Good video, but I don’t quite understand how query lookup is O(1). How is that possible if we are searching the table for the matches to our query? Isn’t it based on the size of our table, so O(n) or larger?
Nice video. Question: How should be format the datetime for using query with between? dd:mm:yyyy hh:mm:ss? Or do we need to separate date and time? Any suggestions about querying dt columns.
Personally, I convert DateTimes to Unix timestamps. 28:10:2021 20:00:00 => 1635447600. You can then query for values less than, greater than, or between the dates.

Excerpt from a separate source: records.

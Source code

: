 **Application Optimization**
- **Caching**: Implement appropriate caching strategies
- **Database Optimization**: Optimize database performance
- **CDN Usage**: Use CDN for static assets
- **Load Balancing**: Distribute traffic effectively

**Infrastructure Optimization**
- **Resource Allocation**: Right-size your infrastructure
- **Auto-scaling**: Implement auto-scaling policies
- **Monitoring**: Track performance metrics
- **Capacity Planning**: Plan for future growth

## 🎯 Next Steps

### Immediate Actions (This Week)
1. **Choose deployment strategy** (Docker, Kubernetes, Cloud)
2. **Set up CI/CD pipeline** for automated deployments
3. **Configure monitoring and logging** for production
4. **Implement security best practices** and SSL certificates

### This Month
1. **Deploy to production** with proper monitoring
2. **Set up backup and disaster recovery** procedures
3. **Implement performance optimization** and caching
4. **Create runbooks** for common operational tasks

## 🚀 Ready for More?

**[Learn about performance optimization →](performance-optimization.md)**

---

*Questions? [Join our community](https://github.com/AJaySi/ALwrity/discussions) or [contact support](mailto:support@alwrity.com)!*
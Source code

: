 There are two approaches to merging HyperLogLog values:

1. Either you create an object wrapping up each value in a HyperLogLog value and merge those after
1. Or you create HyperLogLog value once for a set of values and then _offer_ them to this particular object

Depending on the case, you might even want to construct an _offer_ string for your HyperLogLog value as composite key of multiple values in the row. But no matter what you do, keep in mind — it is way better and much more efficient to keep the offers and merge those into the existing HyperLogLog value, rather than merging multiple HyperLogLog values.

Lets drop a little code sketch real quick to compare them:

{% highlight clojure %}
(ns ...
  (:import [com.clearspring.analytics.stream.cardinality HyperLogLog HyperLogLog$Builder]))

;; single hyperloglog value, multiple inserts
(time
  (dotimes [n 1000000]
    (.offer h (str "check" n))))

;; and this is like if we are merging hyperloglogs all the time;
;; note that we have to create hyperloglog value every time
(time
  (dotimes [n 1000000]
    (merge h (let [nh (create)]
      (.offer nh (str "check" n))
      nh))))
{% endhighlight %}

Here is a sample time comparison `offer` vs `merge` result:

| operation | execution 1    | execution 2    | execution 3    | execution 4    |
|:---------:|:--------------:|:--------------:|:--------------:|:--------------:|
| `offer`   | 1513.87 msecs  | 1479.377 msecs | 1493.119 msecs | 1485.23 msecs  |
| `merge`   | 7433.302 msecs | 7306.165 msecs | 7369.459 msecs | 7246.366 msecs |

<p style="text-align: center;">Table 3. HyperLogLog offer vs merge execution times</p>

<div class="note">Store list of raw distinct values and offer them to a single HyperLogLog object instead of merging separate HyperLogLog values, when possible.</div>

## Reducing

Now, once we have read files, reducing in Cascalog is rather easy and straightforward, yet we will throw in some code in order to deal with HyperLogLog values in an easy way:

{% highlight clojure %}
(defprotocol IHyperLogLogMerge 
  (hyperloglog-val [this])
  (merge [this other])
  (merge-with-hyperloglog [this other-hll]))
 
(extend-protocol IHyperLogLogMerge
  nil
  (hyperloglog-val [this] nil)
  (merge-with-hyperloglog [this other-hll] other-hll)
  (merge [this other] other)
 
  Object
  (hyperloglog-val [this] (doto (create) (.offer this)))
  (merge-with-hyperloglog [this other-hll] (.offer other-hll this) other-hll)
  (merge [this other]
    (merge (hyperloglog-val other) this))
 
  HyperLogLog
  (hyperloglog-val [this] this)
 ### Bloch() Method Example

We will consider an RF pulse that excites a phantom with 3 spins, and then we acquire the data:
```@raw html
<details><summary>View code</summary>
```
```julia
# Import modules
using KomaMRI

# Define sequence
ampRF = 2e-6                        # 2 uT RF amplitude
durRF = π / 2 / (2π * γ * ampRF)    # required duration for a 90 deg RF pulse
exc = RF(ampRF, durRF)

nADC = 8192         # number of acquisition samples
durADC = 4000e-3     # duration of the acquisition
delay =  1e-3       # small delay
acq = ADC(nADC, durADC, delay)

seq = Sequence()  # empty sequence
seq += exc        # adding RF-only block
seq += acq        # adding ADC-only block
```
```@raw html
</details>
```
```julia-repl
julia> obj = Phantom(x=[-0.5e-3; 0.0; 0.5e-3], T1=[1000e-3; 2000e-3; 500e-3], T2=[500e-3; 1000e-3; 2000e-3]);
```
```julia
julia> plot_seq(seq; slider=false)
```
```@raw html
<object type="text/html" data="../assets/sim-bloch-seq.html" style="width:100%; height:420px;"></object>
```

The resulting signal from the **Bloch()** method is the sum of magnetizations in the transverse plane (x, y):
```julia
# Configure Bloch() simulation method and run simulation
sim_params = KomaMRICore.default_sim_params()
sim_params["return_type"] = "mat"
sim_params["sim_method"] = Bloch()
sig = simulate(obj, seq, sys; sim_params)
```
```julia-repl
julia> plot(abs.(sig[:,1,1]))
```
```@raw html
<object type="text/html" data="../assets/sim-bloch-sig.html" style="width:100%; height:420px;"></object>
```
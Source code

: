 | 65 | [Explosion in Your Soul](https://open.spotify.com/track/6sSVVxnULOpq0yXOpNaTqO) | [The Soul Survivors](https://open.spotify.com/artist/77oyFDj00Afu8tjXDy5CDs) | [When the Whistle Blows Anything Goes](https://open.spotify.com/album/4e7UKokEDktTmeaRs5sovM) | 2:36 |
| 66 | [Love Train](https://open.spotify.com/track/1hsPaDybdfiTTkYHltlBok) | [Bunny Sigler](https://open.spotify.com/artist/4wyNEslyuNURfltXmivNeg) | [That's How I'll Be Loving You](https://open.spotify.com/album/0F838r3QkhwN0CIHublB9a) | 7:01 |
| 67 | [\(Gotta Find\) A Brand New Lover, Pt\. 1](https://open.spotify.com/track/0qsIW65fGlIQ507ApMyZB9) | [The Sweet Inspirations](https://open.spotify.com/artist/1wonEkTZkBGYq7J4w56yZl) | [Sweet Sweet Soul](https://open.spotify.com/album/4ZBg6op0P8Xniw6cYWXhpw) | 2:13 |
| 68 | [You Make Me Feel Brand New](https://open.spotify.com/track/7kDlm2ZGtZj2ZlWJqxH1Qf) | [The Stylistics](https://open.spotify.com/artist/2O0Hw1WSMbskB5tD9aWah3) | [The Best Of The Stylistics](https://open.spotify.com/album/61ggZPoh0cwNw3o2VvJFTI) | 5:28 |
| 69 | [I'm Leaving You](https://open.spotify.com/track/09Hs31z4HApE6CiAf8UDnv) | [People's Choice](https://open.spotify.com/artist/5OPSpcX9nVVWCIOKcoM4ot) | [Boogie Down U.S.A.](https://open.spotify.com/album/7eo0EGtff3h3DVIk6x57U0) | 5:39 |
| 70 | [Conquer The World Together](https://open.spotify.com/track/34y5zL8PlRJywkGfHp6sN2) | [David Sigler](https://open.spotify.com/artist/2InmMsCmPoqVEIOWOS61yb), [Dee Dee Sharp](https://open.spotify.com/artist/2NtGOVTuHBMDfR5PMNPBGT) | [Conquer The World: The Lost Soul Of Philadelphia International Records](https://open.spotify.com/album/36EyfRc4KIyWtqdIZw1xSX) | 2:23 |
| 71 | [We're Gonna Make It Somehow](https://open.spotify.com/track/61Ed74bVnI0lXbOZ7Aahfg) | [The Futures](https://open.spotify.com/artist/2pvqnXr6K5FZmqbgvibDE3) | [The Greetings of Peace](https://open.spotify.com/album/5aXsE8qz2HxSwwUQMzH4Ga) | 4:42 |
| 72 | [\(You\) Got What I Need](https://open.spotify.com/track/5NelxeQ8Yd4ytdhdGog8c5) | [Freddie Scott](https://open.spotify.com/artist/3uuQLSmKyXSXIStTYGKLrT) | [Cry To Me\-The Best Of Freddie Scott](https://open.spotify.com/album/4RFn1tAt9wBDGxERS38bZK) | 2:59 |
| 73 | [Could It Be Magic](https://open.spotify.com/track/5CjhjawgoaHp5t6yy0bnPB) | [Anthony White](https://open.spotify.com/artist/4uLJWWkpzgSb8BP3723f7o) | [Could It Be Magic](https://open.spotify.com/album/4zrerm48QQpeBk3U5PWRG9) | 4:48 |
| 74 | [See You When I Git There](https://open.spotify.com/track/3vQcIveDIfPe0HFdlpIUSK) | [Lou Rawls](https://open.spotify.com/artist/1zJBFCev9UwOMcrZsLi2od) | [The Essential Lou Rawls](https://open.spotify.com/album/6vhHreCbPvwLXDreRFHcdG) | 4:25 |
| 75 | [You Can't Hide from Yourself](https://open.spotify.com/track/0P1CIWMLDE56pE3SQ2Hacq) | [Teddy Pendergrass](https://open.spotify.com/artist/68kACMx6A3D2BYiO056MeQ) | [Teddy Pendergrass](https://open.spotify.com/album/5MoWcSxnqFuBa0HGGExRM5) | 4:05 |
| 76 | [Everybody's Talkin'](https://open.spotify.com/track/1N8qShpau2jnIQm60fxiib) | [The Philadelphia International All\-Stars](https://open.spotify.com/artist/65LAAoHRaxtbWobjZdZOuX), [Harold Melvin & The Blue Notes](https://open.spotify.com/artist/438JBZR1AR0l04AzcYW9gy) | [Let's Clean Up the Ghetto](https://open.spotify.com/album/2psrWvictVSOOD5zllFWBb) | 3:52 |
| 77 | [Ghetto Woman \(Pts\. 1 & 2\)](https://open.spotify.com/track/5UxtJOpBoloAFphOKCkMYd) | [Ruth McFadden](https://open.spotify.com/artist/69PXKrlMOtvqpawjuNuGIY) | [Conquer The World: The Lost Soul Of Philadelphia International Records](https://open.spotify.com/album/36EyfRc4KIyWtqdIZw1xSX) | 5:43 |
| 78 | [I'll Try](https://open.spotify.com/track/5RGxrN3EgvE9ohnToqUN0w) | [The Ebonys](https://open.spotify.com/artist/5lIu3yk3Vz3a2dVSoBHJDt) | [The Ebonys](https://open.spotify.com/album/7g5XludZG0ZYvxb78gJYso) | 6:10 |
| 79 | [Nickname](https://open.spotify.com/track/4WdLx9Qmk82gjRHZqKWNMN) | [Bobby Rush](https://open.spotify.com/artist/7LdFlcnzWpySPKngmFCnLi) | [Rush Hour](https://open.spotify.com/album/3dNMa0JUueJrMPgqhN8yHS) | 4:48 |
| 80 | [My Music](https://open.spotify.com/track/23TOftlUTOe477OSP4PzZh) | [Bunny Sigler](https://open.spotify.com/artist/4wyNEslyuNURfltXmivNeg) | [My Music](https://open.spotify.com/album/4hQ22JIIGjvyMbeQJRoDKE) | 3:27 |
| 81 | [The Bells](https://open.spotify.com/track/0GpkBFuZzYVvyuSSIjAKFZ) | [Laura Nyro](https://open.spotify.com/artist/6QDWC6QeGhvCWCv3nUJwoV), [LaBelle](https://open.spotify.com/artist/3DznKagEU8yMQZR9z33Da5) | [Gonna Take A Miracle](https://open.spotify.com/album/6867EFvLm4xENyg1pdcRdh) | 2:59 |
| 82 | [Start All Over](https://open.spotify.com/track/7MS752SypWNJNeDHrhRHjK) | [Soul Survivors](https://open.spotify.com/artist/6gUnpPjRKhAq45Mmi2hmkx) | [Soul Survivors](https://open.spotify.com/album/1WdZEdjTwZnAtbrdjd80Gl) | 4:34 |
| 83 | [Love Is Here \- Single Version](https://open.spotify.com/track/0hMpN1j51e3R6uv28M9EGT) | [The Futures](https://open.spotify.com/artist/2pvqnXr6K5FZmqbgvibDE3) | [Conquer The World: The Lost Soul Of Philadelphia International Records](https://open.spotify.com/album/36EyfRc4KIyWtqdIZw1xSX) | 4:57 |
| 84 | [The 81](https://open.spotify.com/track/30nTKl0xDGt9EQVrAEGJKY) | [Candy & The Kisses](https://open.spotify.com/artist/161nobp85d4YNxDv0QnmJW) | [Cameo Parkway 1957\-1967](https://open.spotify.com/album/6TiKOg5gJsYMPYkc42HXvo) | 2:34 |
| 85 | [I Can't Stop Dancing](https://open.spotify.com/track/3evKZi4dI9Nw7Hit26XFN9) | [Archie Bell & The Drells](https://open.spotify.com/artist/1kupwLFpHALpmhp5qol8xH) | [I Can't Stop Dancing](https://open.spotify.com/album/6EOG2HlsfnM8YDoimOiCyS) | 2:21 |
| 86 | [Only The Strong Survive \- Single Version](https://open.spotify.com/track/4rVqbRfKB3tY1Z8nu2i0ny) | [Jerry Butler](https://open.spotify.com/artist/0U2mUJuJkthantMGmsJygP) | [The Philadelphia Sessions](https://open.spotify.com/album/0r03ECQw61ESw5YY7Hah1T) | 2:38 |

Very nice video! Very educational. What if in my Customer Order table I have other fields like "Country" and "Product Type" and I want to filter, for example, "Tech" products bought in the "US". How will I query or fetch that data?
Can you do operations like give me all customers with id greater than 1 on the partition key? Or are you limited to one value for the partition key for each query?
Hi Moneesh, I don't know of any built-in method to do this beyond using multiple threads and firing off separate queries. There's a good article on this topic by AWS here: aws.amazon.com/blogs/database/use-parallelism-to-optimize-querying-large-amounts-of-data-in-amazon-dynamodb/ Hope this helps
Great video, dude! In my case, I'm using PK , but I have others 3 GSIs. The behavior is the same using GSI and his sort key comparing with PK + his sort key? thanks in advance!
In my case i want to scan all data each time to compare with my response to know where update occur or insert and according to that i want to perform other requests...so what could be the best possible way?
Excellent video! The release of your video is fortuitous - I am studying for my first AWS certification and just completed a dynamoDB lab the other night. However none of these subtleties you described were highlighted. Thanks for providing your insights. 👍
Really good content! Well presented! No annoying background music. No annoying intro to the channel. No "Hey what's up guys". No strange accent; Just good, plain English.